Pull every line with "https" from the data below and copy it.

━━━ MATERIAL PROVIDED ━━━

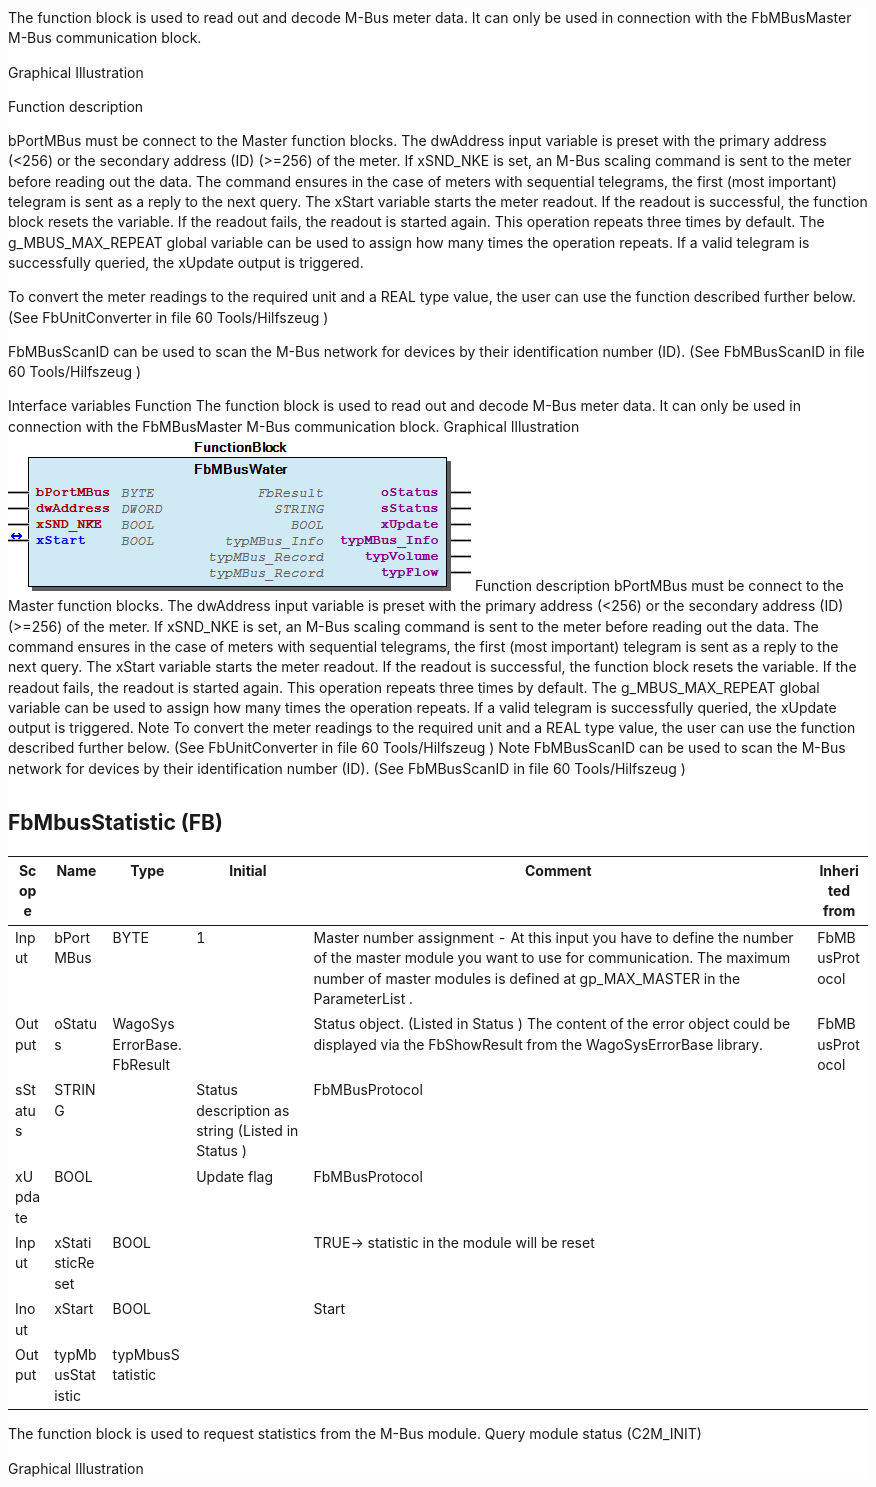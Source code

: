 The function block is used to read out and decode M-Bus meter data. It can only be used in connection with the FbMBusMaster M-Bus communication block.

Graphical Illustration

Function description

bPortMBus must be connect to the Master function blocks. The dwAddress input variable is preset with the primary address (<256) or the secondary address (ID) (>=256) of the meter. If xSND_NKE is set, an M-Bus scaling command is sent to the meter before reading out the data. The command ensures in the case of meters with sequential telegrams, the first (most important) telegram is sent as a reply to the next query. The xStart variable starts the meter readout. If the readout is successful, the function block resets the variable. If the readout fails, the readout is started again. This operation repeats three times by default. The g_MBUS_MAX_REPEAT global variable can be used to assign how many times the operation repeats. If a valid telegram is successfully queried, the xUpdate output is triggered.

To convert the meter readings to the required unit and a REAL type value, the user can use the function described further below. (See FbUnitConverter in file 60 Tools/Hilfszeug )

FbMBusScanID can be used to scan the M-Bus network for devices by their identification number (ID). (See FbMBusScanID in file 60 Tools/Hilfszeug )

Interface variables Function The function block is used to read out and decode M-Bus meter data. It can only be used in connection with the FbMBusMaster M-Bus communication block. Graphical Illustration ![Image](images/wagoappm_bus_c239bacb.png) Function description bPortMBus must be connect to the Master function blocks. The dwAddress input variable is preset with the primary address (<256) or the secondary address (ID) (>=256) of the meter. If xSND_NKE is set, an M-Bus scaling command is sent to the meter before reading out the data. The command ensures in the case of meters with sequential telegrams, the first (most important) telegram is sent as a reply to the next query. The xStart variable starts the meter readout. If the readout is successful, the function block resets the variable. If the readout fails, the readout is started again. This operation repeats three times by default. The g_MBUS_MAX_REPEAT global variable can be used to assign how many times the operation repeats. If a valid telegram is successfully queried, the xUpdate output is triggered. Note To convert the meter readings to the required unit and a REAL type value, the user can use the function described further below. (See FbUnitConverter in file 60 Tools/Hilfszeug ) Note FbMBusScanID can be used to scan the M-Bus network for devices by their identification number (ID). (See FbMBusScanID in file 60 Tools/Hilfszeug )

## FbMbusStatistic (FB)


| Scope | Name | Type | Initial | Comment | Inherited from |
| --- | --- | --- | --- | --- | --- |
| Input | bPortMBus | BYTE | 1 | Master number assignment - At this input you have to define the number of the master module you want to use for communication. The maximum number of master modules is defined at gp_MAX_MASTER in the ParameterList . | FbMBusProtocol |
| Output | oStatus | WagoSysErrorBase.FbResult |  | Status object. (Listed in Status ) The content of the error object could be displayed via the FbShowResult from the WagoSysErrorBase library. | FbMBusProtocol |
| sStatus | STRING |  | Status description as string (Listed in Status ) | FbMBusProtocol |
| xUpdate | BOOL |  | Update flag | FbMBusProtocol |
| Input | xStatisticReset | BOOL |  | TRUE-> statistic in the module will be reset |  |
| Inout | xStart | BOOL |  | Start |  |
| Output | typMbusStatistic | typMbusStatistic |  |  |  |

The function block is used to request statistics from the M-Bus module. Query module status (C2M_INIT)

Graphical Illustration
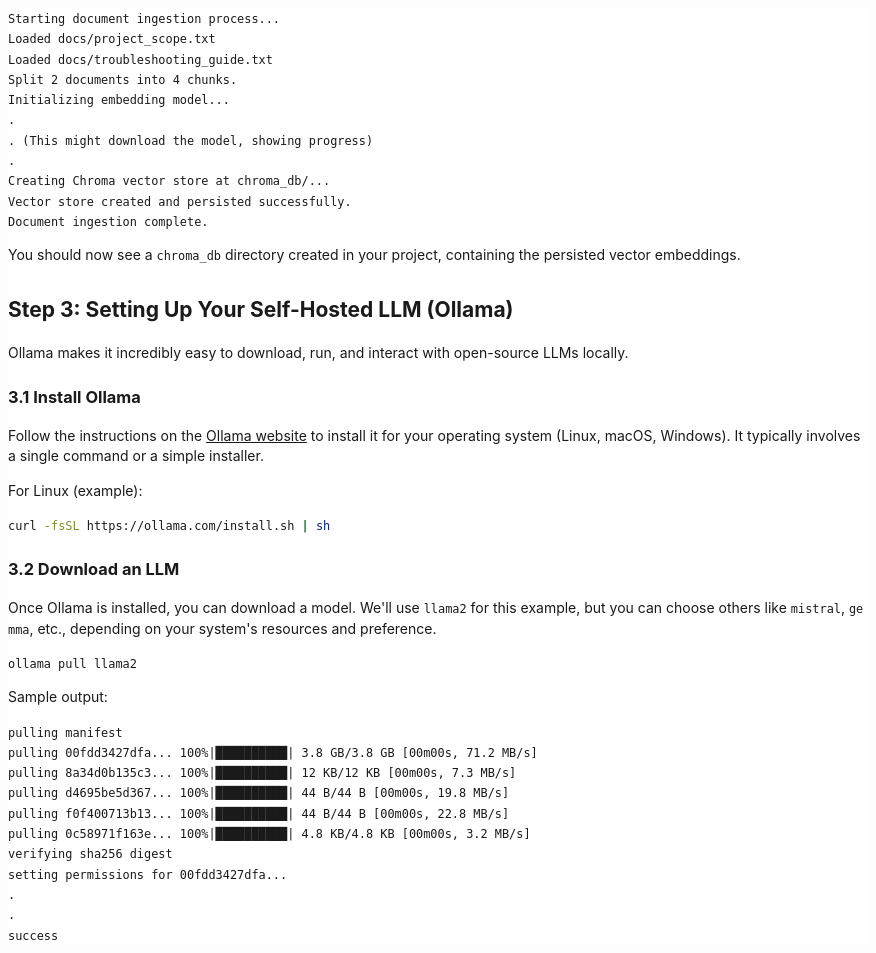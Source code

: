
 ```output
Starting document ingestion process...
Loaded docs/project_scope.txt
Loaded docs/troubleshooting_guide.txt
Split 2 documents into 4 chunks.
Initializing embedding model...
.
. (This might download the model, showing progress)
.
Creating Chroma vector store at chroma_db/...
Vector store created and persisted successfully.
Document ingestion complete.
```

You should now see a `chroma_db` directory created in your project, containing the persisted vector embeddings.

## Step 3: Setting Up Your Self-Hosted LLM (Ollama)

Ollama makes it incredibly easy to download, run, and interact with open-source LLMs locally.

### 3.1 Install Ollama

Follow the instructions on the [Ollama website](https://ollama.ai/download) to install it for your operating system (Linux, macOS, Windows). It typically involves a single command or a simple installer.

For Linux (example):

```bash
curl -fsSL https://ollama.com/install.sh | sh
```

### 3.2 Download an LLM

Once Ollama is installed, you can download a model. We'll use `llama2` for this example, but you can choose others like `mistral`, `gemma`, etc., depending on your system's resources and preference.

```bash
ollama pull llama2
```

Sample output:

```output
pulling manifest
pulling 00fdd3427dfa... 100%|██████████| 3.8 GB/3.8 GB [00m00s, 71.2 MB/s]
pulling 8a34d0b135c3... 100%|██████████| 12 KB/12 KB [00m00s, 7.3 MB/s]
pulling d4695be5d367... 100%|██████████| 44 B/44 B [00m00s, 19.8 MB/s]
pulling f0f400713b13... 100%|██████████| 44 B/44 B [00m00s, 22.8 MB/s]
pulling 0c58971f163e... 100%|██████████| 4.8 KB/4.8 KB [00m00s, 3.2 MB/s]
verifying sha256 digest
setting permissions for 00fdd3427dfa...
.
.
success
```
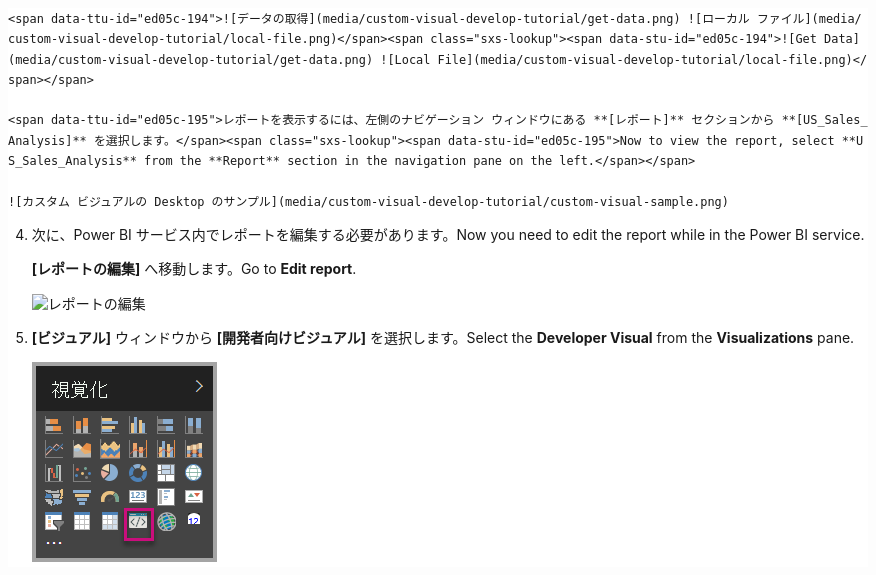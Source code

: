     <span data-ttu-id="ed05c-194">![データの取得](media/custom-visual-develop-tutorial/get-data.png) ![ローカル ファイル](media/custom-visual-develop-tutorial/local-file.png)</span><span class="sxs-lookup"><span data-stu-id="ed05c-194">![Get Data](media/custom-visual-develop-tutorial/get-data.png) ![Local File](media/custom-visual-develop-tutorial/local-file.png)</span></span>

    <span data-ttu-id="ed05c-195">レポートを表示するには、左側のナビゲーション ウィンドウにある **[レポート]** セクションから **[US_Sales_Analysis]** を選択します。</span><span class="sxs-lookup"><span data-stu-id="ed05c-195">Now to view the report, select **US_Sales_Analysis** from the **Report** section in the navigation pane on the left.</span></span>

    ![カスタム ビジュアルの Desktop のサンプル](media/custom-visual-develop-tutorial/custom-visual-sample.png)

4. <span data-ttu-id="ed05c-197">次に、Power BI サービス内でレポートを編集する必要があります。</span><span class="sxs-lookup"><span data-stu-id="ed05c-197">Now you need to edit the report while in the Power BI service.</span></span>

    <span data-ttu-id="ed05c-198">**[レポートの編集]** へ移動します。</span><span class="sxs-lookup"><span data-stu-id="ed05c-198">Go to **Edit report**.</span></span>

    ![レポートの編集](media/custom-visual-develop-tutorial/edit-report.png)

5. <span data-ttu-id="ed05c-200">**[ビジュアル]** ウィンドウから **[開発者向けビジュアル]** を選択します。</span><span class="sxs-lookup"><span data-stu-id="ed05c-200">Select the **Developer Visual** from the **Visualizations** pane.</span></span>

    ![開発者向けビジュアル](media/custom-visual-develop-tutorial/developer-visual.png)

━━━

• [YOUR SOLUTION]
Follow the instructions on the [Ollama website](https://ollama.ai/download) to install it for your operating system (Linux, macOS, Windows). It typically involves a single command or a simple installer.
curl -fsSL https://ollama.com/install.sh | sh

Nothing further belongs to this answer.